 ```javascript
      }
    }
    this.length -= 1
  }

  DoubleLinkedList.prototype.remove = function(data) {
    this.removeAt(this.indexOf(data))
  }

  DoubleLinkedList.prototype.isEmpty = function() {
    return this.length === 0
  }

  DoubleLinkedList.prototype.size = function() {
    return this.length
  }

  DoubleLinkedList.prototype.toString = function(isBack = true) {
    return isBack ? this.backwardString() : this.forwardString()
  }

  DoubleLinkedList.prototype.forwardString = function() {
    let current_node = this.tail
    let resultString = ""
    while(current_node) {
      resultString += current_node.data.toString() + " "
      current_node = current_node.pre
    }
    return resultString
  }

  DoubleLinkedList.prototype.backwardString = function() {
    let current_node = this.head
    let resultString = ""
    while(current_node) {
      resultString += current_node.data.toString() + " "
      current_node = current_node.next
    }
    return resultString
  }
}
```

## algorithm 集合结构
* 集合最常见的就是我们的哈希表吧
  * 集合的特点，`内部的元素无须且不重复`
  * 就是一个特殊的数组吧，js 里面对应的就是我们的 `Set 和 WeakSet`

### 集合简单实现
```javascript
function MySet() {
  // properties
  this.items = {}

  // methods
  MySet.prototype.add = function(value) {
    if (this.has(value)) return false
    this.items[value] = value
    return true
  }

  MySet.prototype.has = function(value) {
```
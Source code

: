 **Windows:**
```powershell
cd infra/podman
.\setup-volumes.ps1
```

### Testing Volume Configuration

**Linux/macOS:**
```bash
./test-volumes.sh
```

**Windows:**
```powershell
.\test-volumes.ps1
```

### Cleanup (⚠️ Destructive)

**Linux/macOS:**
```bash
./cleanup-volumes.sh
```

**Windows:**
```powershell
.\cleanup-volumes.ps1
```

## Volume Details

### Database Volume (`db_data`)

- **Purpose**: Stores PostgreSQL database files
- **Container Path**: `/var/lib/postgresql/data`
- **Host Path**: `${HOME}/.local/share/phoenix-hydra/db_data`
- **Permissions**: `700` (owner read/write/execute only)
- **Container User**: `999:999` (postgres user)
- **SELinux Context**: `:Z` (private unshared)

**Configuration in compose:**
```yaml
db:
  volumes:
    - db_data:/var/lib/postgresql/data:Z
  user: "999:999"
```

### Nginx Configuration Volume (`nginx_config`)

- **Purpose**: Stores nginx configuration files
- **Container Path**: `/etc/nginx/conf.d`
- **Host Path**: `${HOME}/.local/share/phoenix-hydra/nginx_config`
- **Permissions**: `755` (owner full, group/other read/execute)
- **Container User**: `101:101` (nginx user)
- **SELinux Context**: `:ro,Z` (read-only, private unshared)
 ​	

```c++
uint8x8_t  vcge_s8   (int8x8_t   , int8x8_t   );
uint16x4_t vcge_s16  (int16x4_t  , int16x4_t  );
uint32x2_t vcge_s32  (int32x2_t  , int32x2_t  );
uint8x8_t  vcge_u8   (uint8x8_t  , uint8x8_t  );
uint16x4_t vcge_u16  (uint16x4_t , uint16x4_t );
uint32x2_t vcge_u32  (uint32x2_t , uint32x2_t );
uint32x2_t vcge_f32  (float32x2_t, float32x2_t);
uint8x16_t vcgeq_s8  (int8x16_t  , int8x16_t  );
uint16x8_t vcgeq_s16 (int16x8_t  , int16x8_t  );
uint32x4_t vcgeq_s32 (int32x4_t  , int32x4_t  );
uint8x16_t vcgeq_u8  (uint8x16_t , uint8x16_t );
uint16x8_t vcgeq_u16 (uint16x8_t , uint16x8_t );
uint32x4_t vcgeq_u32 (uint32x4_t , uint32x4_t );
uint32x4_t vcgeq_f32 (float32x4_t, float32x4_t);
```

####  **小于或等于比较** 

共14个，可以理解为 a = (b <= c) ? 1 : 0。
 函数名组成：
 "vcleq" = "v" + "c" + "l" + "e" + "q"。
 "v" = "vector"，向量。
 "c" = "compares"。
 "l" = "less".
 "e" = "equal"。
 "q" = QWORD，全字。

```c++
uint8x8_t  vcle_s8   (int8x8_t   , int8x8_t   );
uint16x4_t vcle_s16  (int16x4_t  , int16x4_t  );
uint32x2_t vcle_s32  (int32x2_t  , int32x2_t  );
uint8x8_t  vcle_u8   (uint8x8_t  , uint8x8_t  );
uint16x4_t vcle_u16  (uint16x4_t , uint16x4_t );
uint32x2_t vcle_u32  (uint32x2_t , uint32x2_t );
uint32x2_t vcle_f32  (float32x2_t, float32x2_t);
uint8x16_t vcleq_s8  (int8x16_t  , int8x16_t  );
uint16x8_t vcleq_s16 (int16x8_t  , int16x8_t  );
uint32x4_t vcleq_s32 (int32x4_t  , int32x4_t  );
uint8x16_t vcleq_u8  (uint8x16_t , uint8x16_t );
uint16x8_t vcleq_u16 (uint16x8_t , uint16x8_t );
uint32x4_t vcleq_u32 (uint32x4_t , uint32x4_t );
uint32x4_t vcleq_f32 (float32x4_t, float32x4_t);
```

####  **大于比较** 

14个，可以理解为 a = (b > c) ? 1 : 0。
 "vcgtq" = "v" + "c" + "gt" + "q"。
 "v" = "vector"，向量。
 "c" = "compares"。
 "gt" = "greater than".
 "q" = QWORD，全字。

• • •

* **Exercise goal**: Extract the complete listing above, reproducing each line exactly.

* **Result**:
 ```javascript
      }
    }
    this.length -= 1
  }

  DoubleLinkedList.prototype.remove = function(data) {
    this.removeAt(this.indexOf(data))
  }

  DoubleLinkedList.prototype.isEmpty = function() {
    return this.length === 0
  }

  DoubleLinkedList.prototype.size = function() {
    return this.length
  }

  DoubleLinkedList.prototype.toString = function(isBack = true) {
    return isBack ? this.backwardString() : this.forwardString()
  }

  DoubleLinkedList.prototype.forwardString = function() {
    let current_node = this.tail
    let resultString = ""
    while(current_node) {
      resultString += current_node.data.toString() + " "
      current_node = current_node.pre
    }
    return resultString
  }

  DoubleLinkedList.prototype.backwardString = function() {
    let current_node = this.head
    let resultString = ""
    while(current_node) {
      resultString += current_node.data.toString() + " "
      current_node = current_node.next
    }
    return resultString
  }
}
```

## algorithm 集合结构
* 集合最常见的就是我们的哈希表吧
  * 集合的特点，`内部的元素无须且不重复`
  * 就是一个特殊的数组吧，js 里面对应的就是我们的 `Set 和 WeakSet`

### 集合简单实现
```javascript
function MySet() {
  // properties
  this.items = {}

  // methods
  MySet.prototype.add = function(value) {
    if (this.has(value)) return false
    this.items[value] = value
    return true
  }

  MySet.prototype.has = function(value) {
```
Source code

: **Windows:**
```powershell
cd infra/podman
.\setup-volumes.ps1
```

### Testing Volume Configuration

**Linux/macOS:**
```bash
./test-volumes.sh
```

**Windows:**
```powershell
.\test-volumes.ps1
```

### Cleanup (⚠️ Destructive)

**Linux/macOS:**
```bash
./cleanup-volumes.sh
```

**Windows:**
```powershell
.\cleanup-volumes.ps1
```

## Volume Details

### Database Volume (`db_data`)

- **Purpose**: Stores PostgreSQL database files
- **Container Path**: `/var/lib/postgresql/data`
- **Host Path**: `${HOME}/.local/share/phoenix-hydra/db_data`
- **Permissions**: `700` (owner read/write/execute only)
- **Container User**: `999:999` (postgres user)
- **SELinux Context**: `:Z` (private unshared)

**Configuration in compose:**
```yaml
db:
  volumes:
    - db_data:/var/lib/postgresql/data:Z
  user: "999:999"
```

### Nginx Configuration Volume (`nginx_config`)

- **Purpose**: Stores nginx configuration files
- **Container Path**: `/etc/nginx/conf.d`
- **Host Path**: `${HOME}/.local/share/phoenix-hydra/nginx_config`
- **Permissions**: `755` (owner full, group/other read/execute)
- **Container User**: `101:101` (nginx user)
- **SELinux Context**: `:ro,Z` (read-only, private unshared)
 ​	

```c++
uint8x8_t  vcge_s8   (int8x8_t   , int8x8_t   );
uint16x4_t vcge_s16  (int16x4_t  , int16x4_t  );
uint32x2_t vcge_s32  (int32x2_t  , int32x2_t  );
uint8x8_t  vcge_u8   (uint8x8_t  , uint8x8_t  );
uint16x4_t vcge_u16  (uint16x4_t , uint16x4_t );
uint32x2_t vcge_u32  (uint32x2_t , uint32x2_t );
uint32x2_t vcge_f32  (float32x2_t, float32x2_t);
uint8x16_t vcgeq_s8  (int8x16_t  , int8x16_t  );
uint16x8_t vcgeq_s16 (int16x8_t  , int16x8_t  );
uint32x4_t vcgeq_s32 (int32x4_t  , int32x4_t  );
uint8x16_t vcgeq_u8  (uint8x16_t , uint8x16_t );
uint16x8_t vcgeq_u16 (uint16x8_t , uint16x8_t );
uint32x4_t vcgeq_u32 (uint32x4_t , uint32x4_t );
uint32x4_t vcgeq_f32 (float32x4_t, float32x4_t);
```

####  **小于或等于比较** 

共14个，可以理解为 a = (b <= c) ? 1 : 0。
 函数名组成：
 "vcleq" = "v" + "c" + "l" + "e" + "q"。
 "v" = "vector"，向量。
 "c" = "compares"。
 "l" = "less".
 "e" = "equal"。
 "q" = QWORD，全字。

```c++
uint8x8_t  vcle_s8   (int8x8_t   , int8x8_t   );
uint16x4_t vcle_s16  (int16x4_t  , int16x4_t  );
uint32x2_t vcle_s32  (int32x2_t  , int32x2_t  );
uint8x8_t  vcle_u8   (uint8x8_t  , uint8x8_t  );
uint16x4_t vcle_u16  (uint16x4_t , uint16x4_t );
uint32x2_t vcle_u32  (uint32x2_t , uint32x2_t );
uint32x2_t vcle_f32  (float32x2_t, float32x2_t);
uint8x16_t vcleq_s8  (int8x16_t  , int8x16_t  );
uint16x8_t vcleq_s16 (int16x8_t  , int16x8_t  );
uint32x4_t vcleq_s32 (int32x4_t  , int32x4_t  );
uint8x16_t vcleq_u8  (uint8x16_t , uint8x16_t );
uint16x8_t vcleq_u16 (uint16x8_t , uint16x8_t );
uint32x4_t vcleq_u32 (uint32x4_t , uint32x4_t );
uint32x4_t vcleq_f32 (float32x4_t, float32x4_t);
```

####  **大于比较** 

14个，可以理解为 a = (b > c) ? 1 : 0。
 "vcgtq" = "v" + "c" + "gt" + "q"。
 "v" = "vector"，向量。
 "c" = "compares"。
 "gt" = "greater than".
 "q" = QWORD，全字。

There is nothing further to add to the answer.